- _Work to complete_
Each line of the listing below containing the word "specify" should be returned.
BEGIN Input material
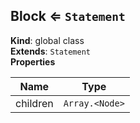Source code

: <a name="Block"></a>

## Block ⇐ <code>Statement</code>
**Kind**: global class  
**Extends**: <code>Statement</code>  
**Properties**

| Name | Type |
| --- | --- |
| children | <code>Array.&lt;Node&gt;</code> | 

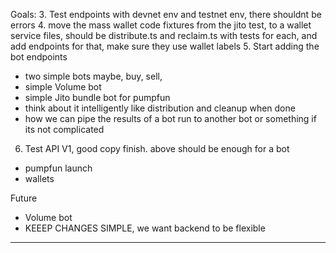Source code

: 
Goals:
3. Test endpoints with devnet env and testnet env, there shouldnt be errors
4. move the mass wallet code fixtures from the jito test, to a wallet service files, should be distribute.ts and reclaim.ts with tests for each, and add endpoints for that, make sure they use wallet labels
5. Start adding the bot endpoints
   - two simple bots maybe, buy, sell, 
   - simple Volume bot
   - simple Jito bundle bot for pumpfun
   - think about it intelligently like distribution and cleanup when done
   - how we can pipe the results of a bot run to another bot or something if its not complicated
6. Test API V1, good copy finish. above should be enough for a bot
  -  pumpfun launch
  -  wallets

Future
- Volume bot
- KEEEP CHANGES SIMPLE, we want backend to be flexible
****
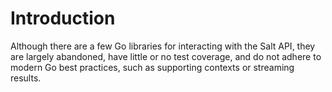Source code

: # Introduction
Although there are a few Go libraries for interacting with the Salt API, they are largely abandoned, have little or no test coverage, and do not adhere to modern Go best practices, such as supporting contexts or streaming results.
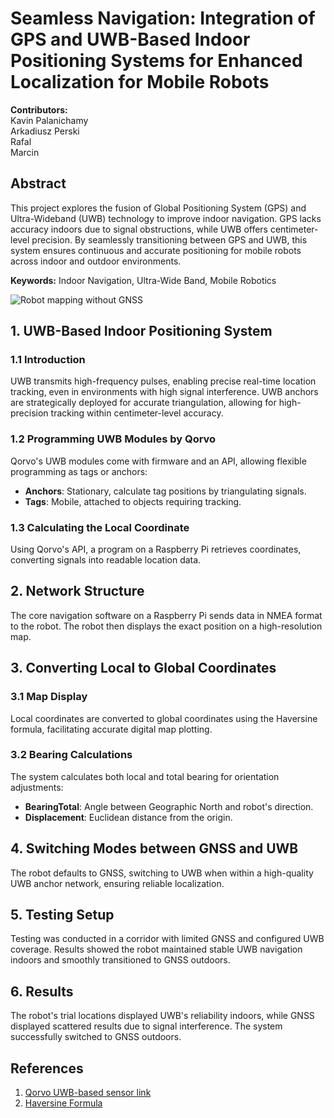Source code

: # Seamless Navigation: Integration of GPS and UWB-Based Indoor Positioning Systems for Enhanced Localization for Mobile Robots

**Contributors:**  
Kavin Palanichamy   
Arkadiusz Perski  
Rafal  
Marcin  

## Abstract
This project explores the fusion of Global Positioning System (GPS) and Ultra-Wideband (UWB) technology to improve indoor navigation. GPS lacks accuracy indoors due to signal obstructions, while UWB offers centimeter-level precision. By seamlessly transitioning between GPS and UWB, this system ensures continuous and accurate positioning for mobile robots across indoor and outdoor environments.

**Keywords:** Indoor Navigation, Ultra-Wide Band, Mobile Robotics

![Robot mapping without GNSS](../DemoImage.jpg)

## 1. UWB-Based Indoor Positioning System

### 1.1 Introduction
UWB transmits high-frequency pulses, enabling precise real-time location tracking, even in environments with high signal interference. UWB anchors are strategically deployed for accurate triangulation, allowing for high-precision tracking within centimeter-level accuracy.

### 1.2 Programming UWB Modules by Qorvo
Qorvo's UWB modules come with firmware and an API, allowing flexible programming as tags or anchors:
- **Anchors**: Stationary, calculate tag positions by triangulating signals.
- **Tags**: Mobile, attached to objects requiring tracking.

### 1.3 Calculating the Local Coordinate
Using Qorvo's API, a program on a Raspberry Pi retrieves coordinates, converting signals into readable location data.

## 2. Network Structure
The core navigation software on a Raspberry Pi sends data in NMEA format to the robot. The robot then displays the exact position on a high-resolution map.

## 3. Converting Local to Global Coordinates

### 3.1 Map Display
Local coordinates are converted to global coordinates using the Haversine formula, facilitating accurate digital map plotting.

### 3.2 Bearing Calculations
The system calculates both local and total bearing for orientation adjustments:
- **BearingTotal**: Angle between Geographic North and robot's direction.
- **Displacement**: Euclidean distance from the origin.

## 4. Switching Modes between GNSS and UWB
The robot defaults to GNSS, switching to UWB when within a high-quality UWB anchor network, ensuring reliable localization.

## 5. Testing Setup
Testing was conducted in a corridor with limited GNSS and configured UWB coverage. Results showed the robot maintained stable UWB navigation indoors and smoothly transitioned to GNSS outdoors.

## 6. Results
The robot's trial locations displayed UWB's reliability indoors, while GNSS displayed scattered results due to signal interference. The system successfully switched to GNSS outdoors.

## References
1. [Qorvo UWB-based sensor link](https://www.qorvo.com/products/p/DWM1001-DEV)
2. [Haversine Formula](https://en.wikipedia.org/wiki/Haversine_formula)
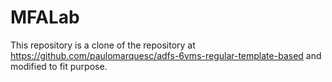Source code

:# MFALab

This repository is a clone of the repository at https://github.com/paulomarquesc/adfs-6vms-regular-template-based and modified to fit purpose. 


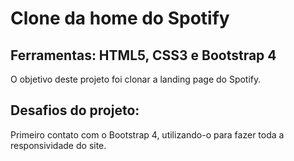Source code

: # Clone da home do Spotify
## Ferramentas: HTML5, CSS3 e Bootstrap 4

O objetivo deste projeto foi clonar a landing page do Spotify.

## Desafios do projeto:
Primeiro contato com o Bootstrap 4, utilizando-o para fazer toda a responsividade do site.
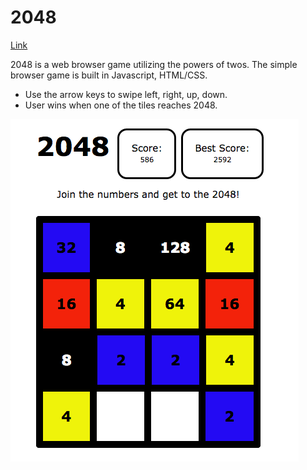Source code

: # 2048

[Link][Link]

[Link]: http://www.steph-zhu.com/2048_red_blue_yellow/

2048 is a web browser game utilizing the powers of twos.  The simple browser game is built in Javascript, HTML/CSS.

- Use the arrow keys to swipe left, right, up, down.
- User wins when one of the tiles reaches 2048.

![tag screenshot](2048.png)
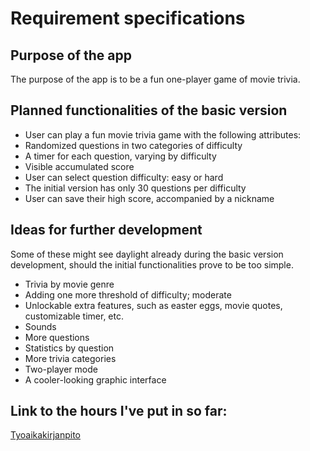 # Requirement specifications 

## Purpose of the app 

The purpose of the app is to be a fun one-player game of movie trivia.

 

## Planned functionalities of the basic version 

* User can play a fun movie trivia game with the following attributes: 
* Randomized questions in two categories of difficulty 
* A timer for each question, varying by difficulty 
* Visible accumulated score 
* User can select question difficulty: easy or hard 
* The initial version has only 30 questions per difficulty 
* User can save their high score, accompanied by a nickname

 
## Ideas for further development 

Some of these might see daylight already during the basic version development, should the initial functionalities prove to be too simple.  

* Trivia by movie genre 
* Adding one more threshold of difficulty; moderate 
* Unlockable extra features, such as easter eggs, movie quotes, customizable timer, etc. 
* Sounds 
* More questions 
* Statistics by question 
* More trivia categories 
* Two-player mode 
* A cooler-looking graphic interface

## Link to the hours I've put in so far:

[Tyoaikakirjanpito](https://github.com/ineslukkanen/ot-harjoitustyo/blob/main/tyoaikakirjanpito.md)


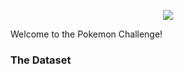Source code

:<p align="center"> 
  <img src="https://MerrickMath.github.io/MerrickMath.github.io-PokemonChallenge/pokemon.png">  
</p>

Welcome to the Pokemon Challenge! 

### The Dataset 
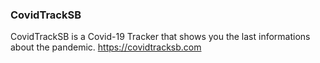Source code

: ### CovidTrackSB

CovidTrackSB is a Covid-19 Tracker that shows you the last informations about the pandemic.
https://covidtracksb.com
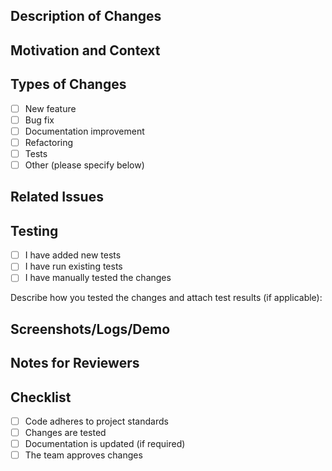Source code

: ## Description of Changes

<!-- Briefly describe the changes made and why they are needed -->

## Motivation and Context

<!-- Why are these changes important? What problems/requirements do they address? -->

## Types of Changes

- [ ] New feature
- [ ] Bug fix
- [ ] Documentation improvement
- [ ] Refactoring
- [ ] Tests
- [ ] Other (please specify below)

<!-- If "Other" is selected, specify the type of change -->

## Related Issues

<!-- Link to related issues or tasks, for example:
Fixes #123
Closes #456 -->

## Testing

- [ ] I have added new tests
- [ ] I have run existing tests
- [ ] I have manually tested the changes

Describe how you tested the changes and attach test results (if applicable):

## Screenshots/Logs/Demo

<!-- If the changes involve UI or visual components, attach screenshots -->
<!-- If there are logs or other evidence of successful work, include them -->

## Notes for Reviewers

<!-- Highlight any specific points for reviewers to focus on -->

## Checklist

- [ ] Code adheres to project standards
- [ ] Changes are tested
- [ ] Documentation is updated (if required)
- [ ] The team approves changes
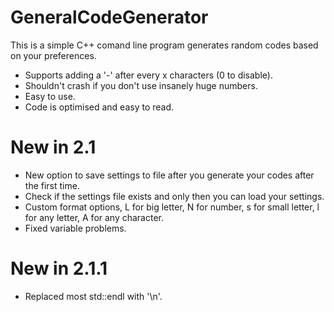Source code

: # GeneralCodeGenerator
This is a simple C++ comand line program generates random codes based on your preferences.

 - Supports adding a '-' after every x characters (0 to disable).
 - Shouldn't crash if you don't use insanely huge numbers.
 - Easy to use.
 - Code is optimised and easy to read.
# New in 2.1
 - New option to save settings to file after you generate your codes after the first time.
 - Check if the settings file exists and only then you can load your settings.
 - Custom format options, L for big letter, N for number, s for small letter, l for any letter, A for any character.
 - Fixed variable problems.
# New in 2.1.1
 - Replaced most std::endl with '\n'.
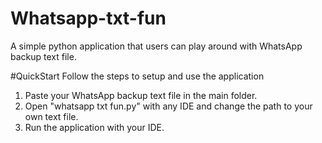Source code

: # Whatsapp-txt-fun
A simple python application that users can play around with WhatsApp backup text file.

#QuickStart
Follow the steps to setup and use the application
1. Paste your WhatsApp backup text file in the main folder.
2. Open "whatsapp txt fun.py" with any IDE and change the path to your own text file.
3. Run the application with your IDE.

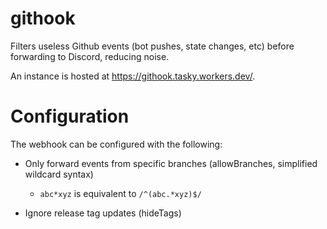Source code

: # githook

Filters useless Github events (bot pushes, state changes, etc) before forwarding to Discord, reducing noise.

An instance is hosted at https://githook.tasky.workers.dev/.

# Configuration

The webhook can be configured with the following:

- Only forward events from specific branches (allowBranches, simplified wildcard syntax) 
  - `abc*xyz` is equivalent to `/^(abc.*xyz)$/`

- Ignore release tag updates (hideTags)
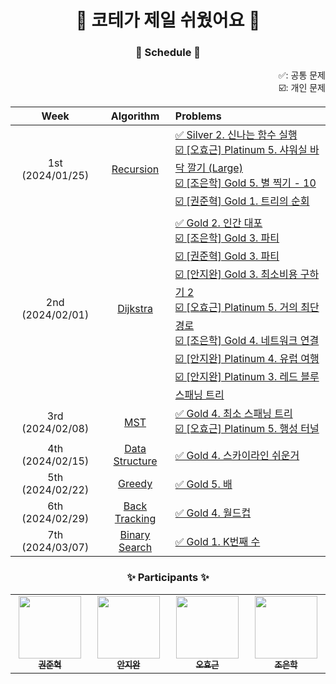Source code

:<h1 align="center"> 🌟 코테가 제일 쉬웠어요 🌟 </h1>

<h3 align="center"> 📆 Schedule 📆 </h3>

<div align="center">

<div align="right">✅: 공통 문제</div>
<div align="right">☑️: 개인 문제</div>

|Week|Algorithm|Problems|
|:-:|:-:|:-|
|1st (2024/01/25)|[Recursion](1-Recursion)|[✅ Silver 2. 신나는 함수 실행](1-Recursion/9184.md)</br>[☑️ [오효근] Platinum 5. 샤워실 바닥 깔기 (Large)](1-Recursion/14601.md)</br>[☑️ [조은학] Gold 5. 별 찍기 - 10](1-Recursion/2447.md)</br>[☑️ [권준혁] Gold 1. 트리의 순회](1-Recursion/2263.md)|
|2nd (2024/02/01)|[Dijkstra](2-Dijkstra)|[✅ Gold 2. 인간 대포](2-Dijkstra/10473.md)</br>[☑️ [조은학] Gold 3. 파티](2-Dijkstra/1238.md)</br>[☑️ [권준혁] Gold 3. 파티](2-Dijkstra/1238_2.md)</br>[☑️ [안지완] Gold 3. 최소비용 구하기 2](2-Dijkstra/11779.md)</br>[☑️ [오효근] Platinum 5. 거의 최단 경로](2-Dijkstra/5719.md)</br>[☑️ [조은학] Gold 4. 네트워크 연결](3-MST/1922.md)</br>[☑️ [안지완] Platinum 4. 유럽 여행](3-MST/1185.md)</br>[☑️ [안지완] Platinum 3. 레드 블루 스패닝 트리](3-MST/4792.md)|
|3rd (2024/02/08)|[MST](3-MST)|[✅ Gold 4. 최소 스패닝 트리](3-MST/1197.md)</br>[☑️ [오효근] Platinum 5. 행성 터널](3-MST/2887.md)|
|4th (2024/02/15)|[Data Structure](4-Data-Structure)|[✅ Gold 4. 스카이라인 쉬운거](4-Data-Structure/1863.md)|
|5th (2024/02/22)|[Greedy](5-Greedy)|[✅ Gold 5. 배](5-Greedy/1092.md)|
|6th (2024/02/29)|[Back Tracking](6-Back-Tracking)|[✅ Gold 4. 월드컵](6-Back-Tracking/6987.md)|
|7th (2024/03/07)|[Binary Search](7-Binary-Search)|[✅ Gold 1. K번째 수](7-Binary-Search/1300.md)|

</div>

<h3 align="center"> ✨ Participants ✨ </h3>

<table align='center'>
    <tbody>
        <tr>
            <td align="center" valign="top" width="14.28%"><a href="https://github.com/tree-jhk"><img src="https://avatars.githubusercontent.com/u/97151660?v=4" width="100px;"/><br/><sub><b>권준혁</b></sub></a><br/></td>
            <td align="center" valign="top" width="14.28%"><a href="https://github.com/synoti21"><img src="https://avatars.githubusercontent.com/u/58936172?v=4" width="100px;"/><br/><sub><b>안지완</b></sub></a><br/></td>
            <td align="center" valign="top" width="14.28%"><a href="https://github.com/Zerohertz"><img src="https://avatars.githubusercontent.com/u/42334717?v=4" width="100px;"/><br/><sub><b>오효근</b></sub></a><br/></td>
            <td align="center" valign="top" width="14.28%"><a href="https://github.com/choeunhak"><img src="https://avatars.githubusercontent.com/u/59510736?v=4" width="100px;"/><br/><sub><b>조은학</b></sub></a><br/></td>
        </tr>
    </tbody>
</table>
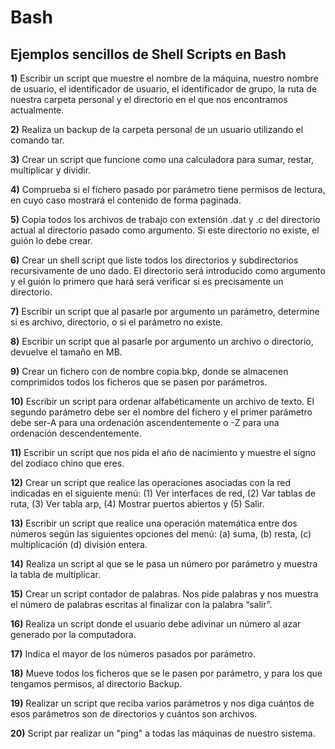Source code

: # Bash
## Ejemplos sencillos de Shell Scripts en Bash

**1)** Escribir un script que muestre el nombre de la máquina, nuestro nombre de usuario, el identificador de usuario, el identificador de grupo, la ruta de nuestra carpeta personal y el directorio en el que nos encontramos actualmente.

**2)** Realiza un backup de la carpeta personal de un usuario utilizando el comando tar.

**3)** Crear un script que funcione como una calculadora para sumar, restar, multiplicar y dividir.

**4)** Comprueba si el fichero pasado por parámetro tiene permisos de lectura, en cuyo caso mostrará el contenido de forma paginada.

**5)** Copia todos los archivos de trabajo con extensión .dat y .c del directorio actual al directorio pasado como argumento. Si este directorio no existe, el guión lo debe crear.

**6)** Crear un shell script que liste todos los directorios y subdirectorios recursivamente de uno dado. El directorio será introducido como argumento y el guión lo primero que hará será verificar si es precisamente un directorio.

**7)** Escribir un script que al pasarle por argumento un parámetro, determine si es archivo, directorio, o si el parámetro no existe.

**8)** Escribir un script que al pasarle por argumento un archivo o directorio, devuelve el tamaño en MB.

**9)** Crear un fichero con de nombre copia.bkp, donde se almacenen comprimidos todos los ficheros que se pasen por parámetros.

**10)** Escribir un script para ordenar alfabéticamente un archivo de texto. El segundo parámetro debe ser el nombre del fichero y el primer parámetro debe ser-A para una ordenación ascendentemente o -Z para una ordenación descendentemente.

**11)** Escribir un script que nos pida el año de nacimiento y muestre el signo del zodiaco chino que eres.

**12)** Crear un script que realice las operaciones asociadas con la red indicadas en el siguiente menú: (1) Ver interfaces de red, (2) Var tablas de ruta, (3) Ver tabla arp, (4) Mostrar puertos abiertos y (5) Salir. 

**13)** Escribir un script que realice una operación matemática entre dos números según las siguientes opciones del menú: (a) suma, (b) resta, (c) multiplicación (d) división entera.

**14)** Realiza un script al que se le pasa un número por parámetro y muestra la tabla de multiplicar.

**15)** Crear un script contador de palabras. Nos pide palabras y nos muestra el número de palabras escritas al finalizar con la palabra “salir”.

**16)** Realiza un script donde el usuario debe adivinar un número al azar generado por la computadora.

**17)** Indica el mayor de los números pasados por parámetro.

**18)** Mueve todos los ficheros que se le pasen por parámetro, y para los que tengamos permisos, al directorio Backup.

**19)** Realizar un script que reciba varios parámetros y nos diga cuántos de esos parámetros son de directorios y cuántos son archivos.

**20)** Script par realizar un "ping" a todas las máquinas de nuestro sistema.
END Input material
- _Result of the task_
- [ ] Other (please specify below)
<!-- If "Other" is selected, specify the type of change -->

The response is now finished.